To guarantee homemade gelato’s luscious consistency and purity of flavor, Jon Snyder suggests thickening gelato with cornstarch rather than eggs. The result has less palate-coating fat than ice cream and lets the fruit shine.Slideshow: More Frozen Dessert Recipes

Strawberry Gelato
Photo: Victor Protasio
Active Time:
1 hrs
Total Time:
12 hrs 25 mins
7 cups


  • 2 tablespoons cornstarch

  • 3 cups half-and-half (divided)

  • 1 ⅓ cups granulated sugar

  • 2 pounds fresh strawberries (about 8 cups hulled and quartered)


  1. Whisk together cornstarch and 1/4 cup half-and-half in a small bowl to make a slurry.

  2. Combine sugar and remaining 2 3/4 cups half-and-half in a medium saucepan; bring to a simmer over medium. Remove from heat; gradually whisk in slurry. Return pan to medium, and cook, stirring, until mixture comes to a boil and thickens slightly, 8 to 10 minutes. Pour mixture into a heatproof bowl. Cool completely in an ice bath, about 25 minutes.

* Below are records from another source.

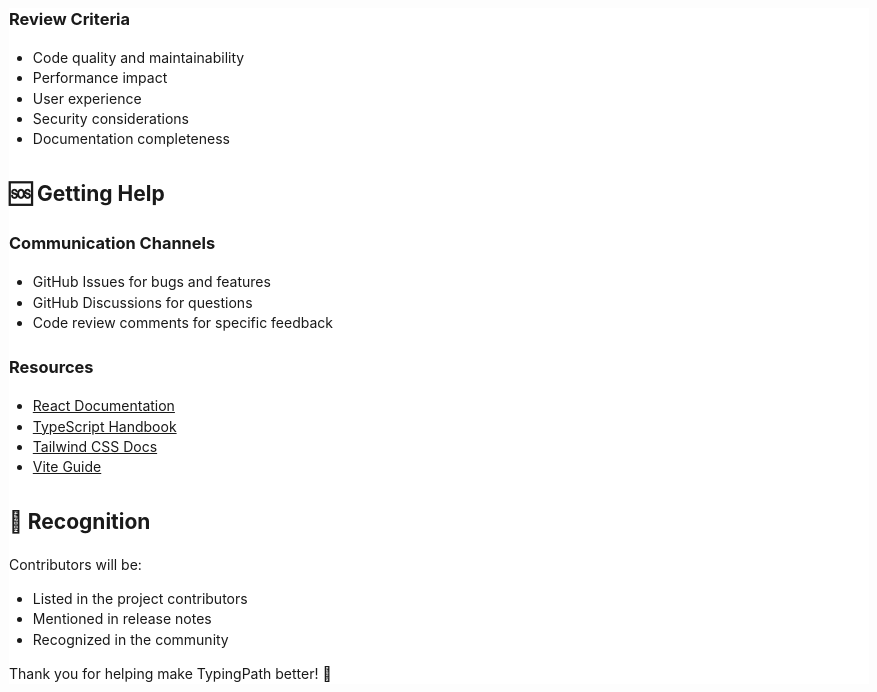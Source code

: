 ### Review Criteria
- Code quality and maintainability
- Performance impact
- User experience
- Security considerations
- Documentation completeness

## 🆘 Getting Help

### Communication Channels
- GitHub Issues for bugs and features
- GitHub Discussions for questions
- Code review comments for specific feedback

### Resources
- [React Documentation](https://react.dev/)
- [TypeScript Handbook](https://www.typescriptlang.org/docs/)
- [Tailwind CSS Docs](https://tailwindcss.com/docs)
- [Vite Guide](https://vitejs.dev/guide/)

## 🎉 Recognition

Contributors will be:
- Listed in the project contributors
- Mentioned in release notes
- Recognized in the community

Thank you for helping make TypingPath better! 🚀
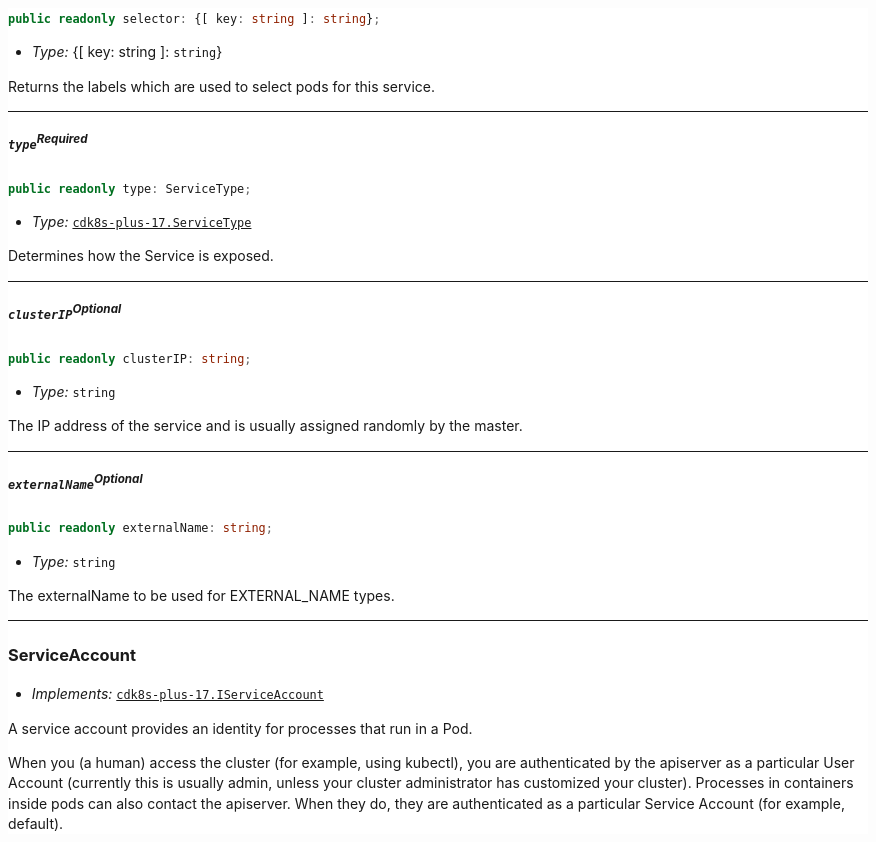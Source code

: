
 ```typescript
public readonly selector: {[ key: string ]: string};
```

- *Type:* {[ key: string ]: `string`}

Returns the labels which are used to select pods for this service.

---

##### `type`<sup>Required</sup> <a name="cdk8s-plus-17.Service.property.type"></a>

```typescript
public readonly type: ServiceType;
```

- *Type:* [`cdk8s-plus-17.ServiceType`](#cdk8s-plus-17.ServiceType)

Determines how the Service is exposed.

---

##### `clusterIP`<sup>Optional</sup> <a name="cdk8s-plus-17.Service.property.clusterIP"></a>

```typescript
public readonly clusterIP: string;
```

- *Type:* `string`

The IP address of the service and is usually assigned randomly by the master.

---

##### `externalName`<sup>Optional</sup> <a name="cdk8s-plus-17.Service.property.externalName"></a>

```typescript
public readonly externalName: string;
```

- *Type:* `string`

The externalName to be used for EXTERNAL_NAME types.

---


### ServiceAccount <a name="cdk8s-plus-17.ServiceAccount"></a>

- *Implements:* [`cdk8s-plus-17.IServiceAccount`](#cdk8s-plus-17.IServiceAccount)

A service account provides an identity for processes that run in a Pod.

When you (a human) access the cluster (for example, using kubectl), you are
authenticated by the apiserver as a particular User Account (currently this
is usually admin, unless your cluster administrator has customized your
cluster). Processes in containers inside pods can also contact the apiserver.
When they do, they are authenticated as a particular Service Account (for
example, default).

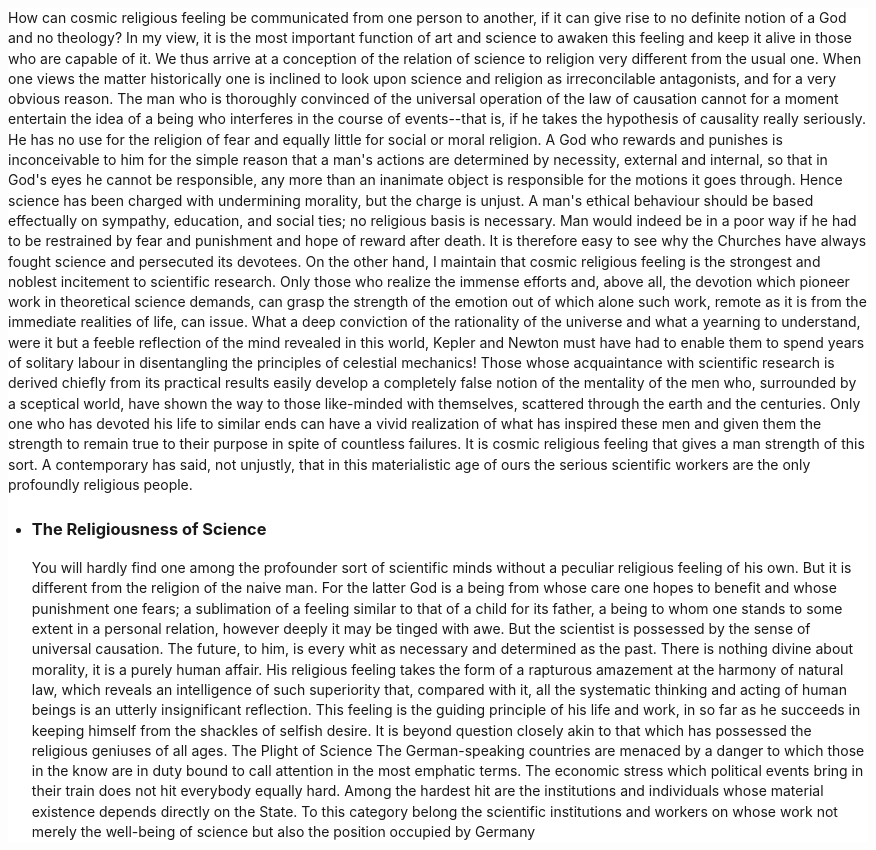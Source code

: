   How can cosmic religious feeling be communicated from one person to
  another, if it can give rise to no definite notion of a God and no theology? In
  my view, it is the most important function of art and science to awaken this
  feeling and keep it alive in those who are capable of it.
  We thus arrive at a conception of the relation of science to religion very
  different from the usual one. When one views the matter historically one is
  inclined to look upon science and religion as irreconcilable antagonists, and
  for a very obvious reason. The man who is thoroughly convinced of the
  universal operation of the law of causation cannot for a moment entertain the
  idea of a being who interferes in the course of events--that is, if he takes the
  hypothesis of causality really seriously. He has no use for the religion of fear
  and equally little for social or moral religion. A God who rewards and
  punishes is inconceivable to him for the simple reason that a man's actions are
  determined by necessity, external and internal, so that in God's eyes he cannot
  be responsible, any more than an inanimate object is responsible for the
  motions it goes through. Hence science has been charged with undermining
  morality, but the charge is unjust. A man's ethical behaviour should be based
  effectually on sympathy, education, and social ties; no religious basis is
  necessary. Man would indeed be in a poor way if he had to be restrained by
  fear and punishment and hope of reward after death.
  It is therefore easy to see why the Churches have always fought science and
  persecuted its devotees. On the other hand, I maintain that cosmic religious
  feeling is the strongest and noblest incitement to scientific research. Only those
  who realize the immense efforts and, above all, the devotion which pioneer
  work in theoretical science demands, can grasp the strength of the emotion
  out of which alone such work, remote as it is from the immediate realities of
  life, can issue. What a deep conviction of the rationality of the universe and
  what a yearning to understand, were it but a feeble reflection of the mind
  revealed in this world, Kepler and Newton must have had to enable them to
  spend years of solitary labour in disentangling the principles of celestial
  mechanics! Those whose acquaintance with scientific research is derived
  chiefly from its practical results easily develop a completely false notion of the
  mentality of the men who, surrounded by a sceptical world, have shown the
  way to those like-minded with themselves, scattered through the earth and the
  centuries. Only one who has devoted his life to similar ends can have a vivid
  realization of what has inspired these men and given them the strength to
  remain true to their purpose in spite of countless failures. It is cosmic religious
  feeling that gives a man strength of this sort. A contemporary has said, not
  unjustly, that in this materialistic age of ours the serious scientific workers are
  the only profoundly religious people.
- ### The Religiousness of Science
  You will hardly find one among the profounder sort of scientific minds without
  a peculiar religious feeling of his own. But it is different from the religion of the
  naive man. For the latter God is a being from whose care one hopes to benefit
  and whose punishment one fears; a sublimation of a feeling similar to that of a
  child for its father, a being to whom one stands to some extent in a personal
  relation, however deeply it may be tinged with awe.
  But the scientist is possessed by the sense of universal causation. The future,
  to him, is every whit as necessary and determined as the past. There is nothing
  divine about morality, it is a purely human affair. His religious feeling takes the
  form of a rapturous amazement at the harmony of natural law, which reveals
  an intelligence of such superiority that, compared with it, all the systematic
  thinking and acting of human beings is an utterly insignificant reflection. This
  feeling is the guiding principle of his life and work, in so far as he succeeds in
  keeping himself from the shackles of selfish desire. It is beyond question
  closely akin to that which has possessed the religious geniuses of all ages.
  The Plight of Science
  The German-speaking countries are menaced by a danger to which those in
  the know are in duty bound to call attention in the most emphatic terms. The
  economic stress which political events bring in their train does not hit
  everybody equally hard. Among the hardest hit are the institutions and
  individuals whose material existence depends directly on the State. To this
  category belong the scientific institutions and workers on whose work not
  merely the well-being of science but also the position occupied by Germany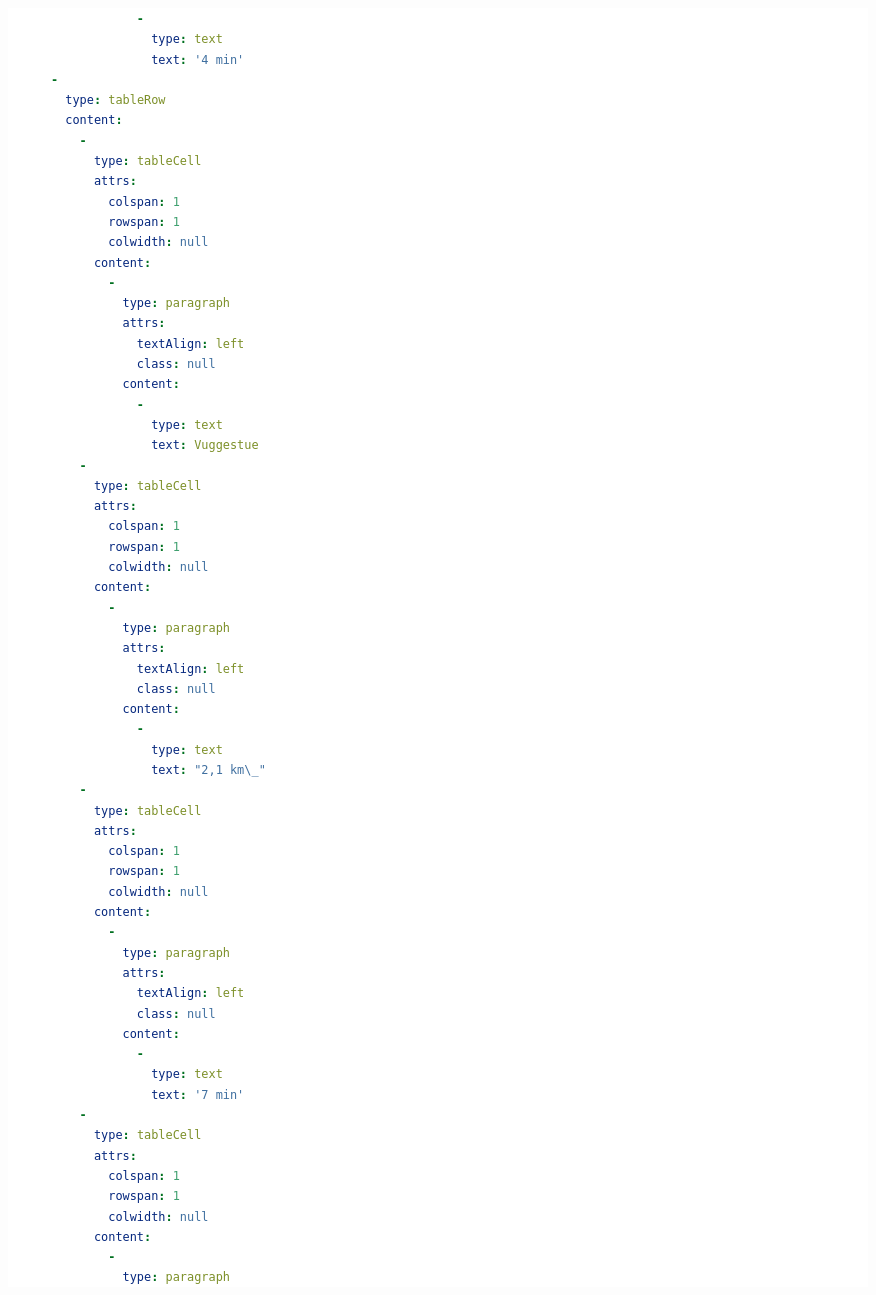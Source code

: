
 ```yaml
                  -
                    type: text
                    text: '4 min'
      -
        type: tableRow
        content:
          -
            type: tableCell
            attrs:
              colspan: 1
              rowspan: 1
              colwidth: null
            content:
              -
                type: paragraph
                attrs:
                  textAlign: left
                  class: null
                content:
                  -
                    type: text
                    text: Vuggestue
          -
            type: tableCell
            attrs:
              colspan: 1
              rowspan: 1
              colwidth: null
            content:
              -
                type: paragraph
                attrs:
                  textAlign: left
                  class: null
                content:
                  -
                    type: text
                    text: "2,1 km\_"
          -
            type: tableCell
            attrs:
              colspan: 1
              rowspan: 1
              colwidth: null
            content:
              -
                type: paragraph
                attrs:
                  textAlign: left
                  class: null
                content:
                  -
                    type: text
                    text: '7 min'
          -
            type: tableCell
            attrs:
              colspan: 1
              rowspan: 1
              colwidth: null
            content:
              -
                type: paragraph
```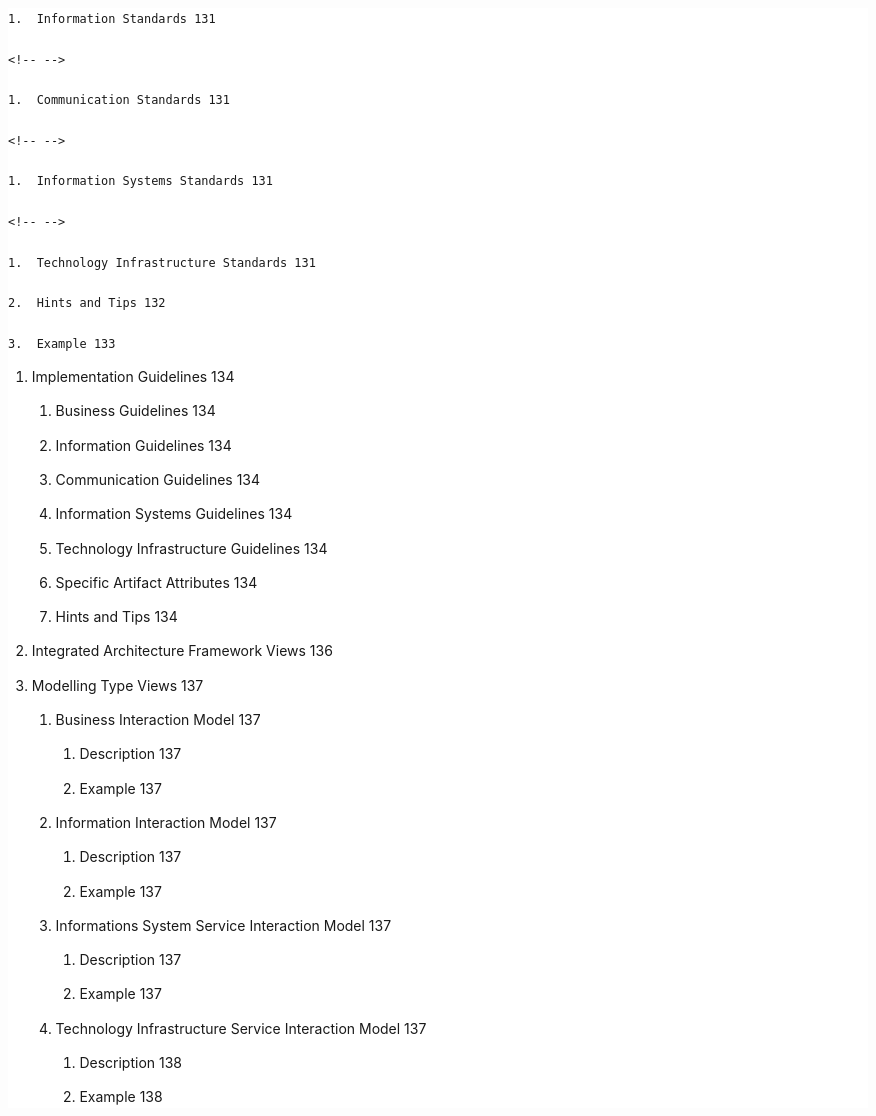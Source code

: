     1.  Information Standards 131

    <!-- -->

    1.  Communication Standards 131

    <!-- -->

    1.  Information Systems Standards 131

    <!-- -->

    1.  Technology Infrastructure Standards 131

    2.  Hints and Tips 132

    3.  Example 133



1.  Implementation Guidelines 134

    1.  Business Guidelines 134

    2.  Information Guidelines 134

    3.  Communication Guidelines 134

    4.  Information Systems Guidelines 134

    5.  Technology Infrastructure Guidelines 134

    6.  Specific Artifact Attributes 134

    7.  Hints and Tips 134



1.  Integrated Architecture Framework Views 136



1.  Modelling Type Views 137

    1.  Business Interaction Model 137

        1.  Description 137

        2.  Example 137

    2.  Information Interaction Model 137

        1.  Description 137

        2.  Example 137

    3.  Informations System Service Interaction Model 137

        1.  Description 137

        2.  Example 137

    4.  Technology Infrastructure Service Interaction Model 137

        1.  Description 138

        2.  Example 138
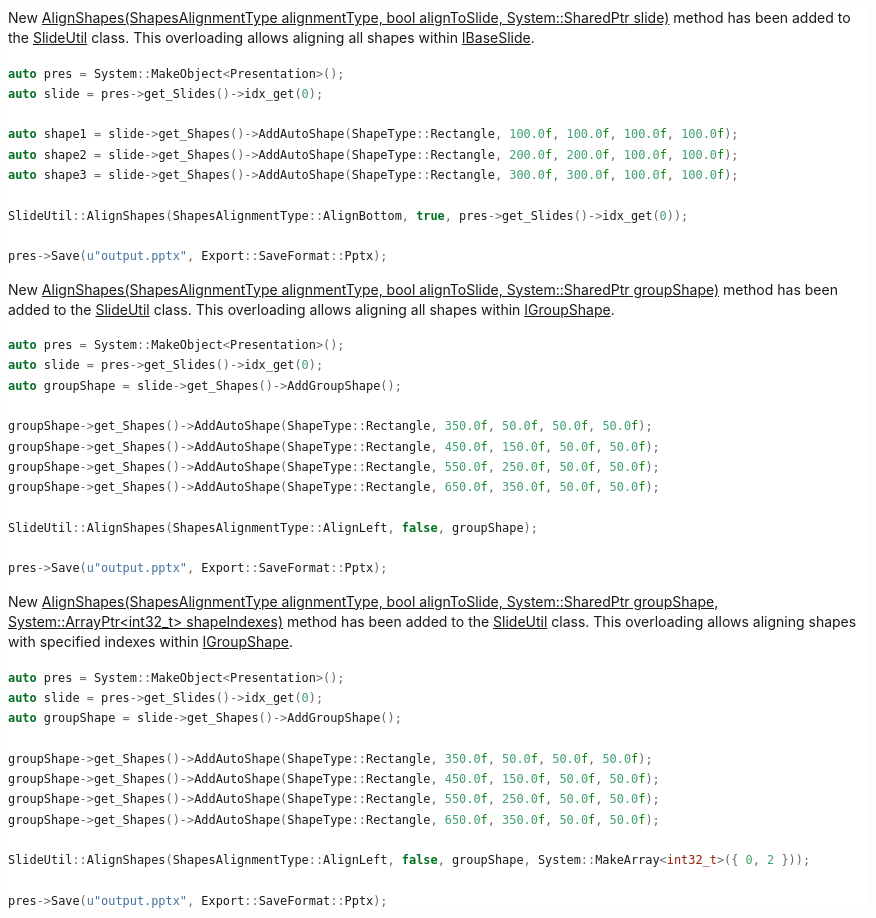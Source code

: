 New [AlignShapes(ShapesAlignmentType alignmentType, bool alignToSlide, System::SharedPtr<IBaseSlide> slide)](https://reference.aspose.com/slides/cpp/class/aspose.slides.util.slide_util#aa0a893a632f42ad87a8d06f3d59aa5c0) method has been added to the [SlideUtil](https://reference.aspose.com/slides/cpp/class/aspose.slides.util.slide_util) class.
This overloading allows aligning all shapes within [IBaseSlide](https://reference.aspose.com/slides/cpp/class/aspose.slides.i_base_slide). 

``` cpp
auto pres = System::MakeObject<Presentation>();
auto slide = pres->get_Slides()->idx_get(0);

auto shape1 = slide->get_Shapes()->AddAutoShape(ShapeType::Rectangle, 100.0f, 100.0f, 100.0f, 100.0f);
auto shape2 = slide->get_Shapes()->AddAutoShape(ShapeType::Rectangle, 200.0f, 200.0f, 100.0f, 100.0f);
auto shape3 = slide->get_Shapes()->AddAutoShape(ShapeType::Rectangle, 300.0f, 300.0f, 100.0f, 100.0f);

SlideUtil::AlignShapes(ShapesAlignmentType::AlignBottom, true, pres->get_Slides()->idx_get(0));

pres->Save(u"output.pptx", Export::SaveFormat::Pptx);
```

New [AlignShapes(ShapesAlignmentType alignmentType, bool alignToSlide, System::SharedPtr<IGroupShape> groupShape)](https://reference.aspose.com/slides/cpp/class/aspose.slides.util.slide_util#a80021149ba1cee0b42f78bd1674a013e) method has been added to the [SlideUtil](https://reference.aspose.com/slides/cpp/class/aspose.slides.util.slide_util) class.
This overloading allows aligning all shapes within [IGroupShape](https://reference.aspose.com/slides/cpp/class/aspose.slides.i_group_shape). 

``` cpp
auto pres = System::MakeObject<Presentation>();
auto slide = pres->get_Slides()->idx_get(0);
auto groupShape = slide->get_Shapes()->AddGroupShape();

groupShape->get_Shapes()->AddAutoShape(ShapeType::Rectangle, 350.0f, 50.0f, 50.0f, 50.0f);
groupShape->get_Shapes()->AddAutoShape(ShapeType::Rectangle, 450.0f, 150.0f, 50.0f, 50.0f);
groupShape->get_Shapes()->AddAutoShape(ShapeType::Rectangle, 550.0f, 250.0f, 50.0f, 50.0f);
groupShape->get_Shapes()->AddAutoShape(ShapeType::Rectangle, 650.0f, 350.0f, 50.0f, 50.0f);
        
SlideUtil::AlignShapes(ShapesAlignmentType::AlignLeft, false, groupShape);

pres->Save(u"output.pptx", Export::SaveFormat::Pptx);
```

New [AlignShapes(ShapesAlignmentType alignmentType, bool alignToSlide, System::SharedPtr<IGroupShape> groupShape, System::ArrayPtr<int32_t> shapeIndexes)](https://reference.aspose.com/slides/cpp/class/aspose.slides.util.slide_util#a3128c83050c3e184f60c208af894b152) method has been added to the [SlideUtil](https://reference.aspose.com/slides/cpp/class/aspose.slides.util.slide_util) class.
This overloading allows aligning shapes with specified indexes within [IGroupShape](https://reference.aspose.com/slides/cpp/class/aspose.slides.i_group_shape). 

``` cpp
auto pres = System::MakeObject<Presentation>();
auto slide = pres->get_Slides()->idx_get(0);
auto groupShape = slide->get_Shapes()->AddGroupShape();

groupShape->get_Shapes()->AddAutoShape(ShapeType::Rectangle, 350.0f, 50.0f, 50.0f, 50.0f);
groupShape->get_Shapes()->AddAutoShape(ShapeType::Rectangle, 450.0f, 150.0f, 50.0f, 50.0f);
groupShape->get_Shapes()->AddAutoShape(ShapeType::Rectangle, 550.0f, 250.0f, 50.0f, 50.0f);
groupShape->get_Shapes()->AddAutoShape(ShapeType::Rectangle, 650.0f, 350.0f, 50.0f, 50.0f);
        
SlideUtil::AlignShapes(ShapesAlignmentType::AlignLeft, false, groupShape, System::MakeArray<int32_t>({ 0, 2 }));
        
pres->Save(u"output.pptx", Export::SaveFormat::Pptx);
```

  3. Meanwhile, use a potato masher to mash strawberries in a large bowl until crushed and juicy to yield about 3 cups strawberry puree. Stir strawberry puree into cooled half-and-half mixture. Cover and refrigerate until well chilled, at least 2 hours.

  4. Pour half of chilled strawberry mixture into the freezer bowl of a 1 1/2-quart electric ice cream maker, and proceed according to manufacturer’s instructions.

  5. Transfer gelato to a freezer-safe container; press a sheet of parchment paper directly on surface, and seal with an airtight lid. Place in freezer. Repeat procedure with remaining chilled strawberry mixture. Freeze gelato at least 8 hours or overnight.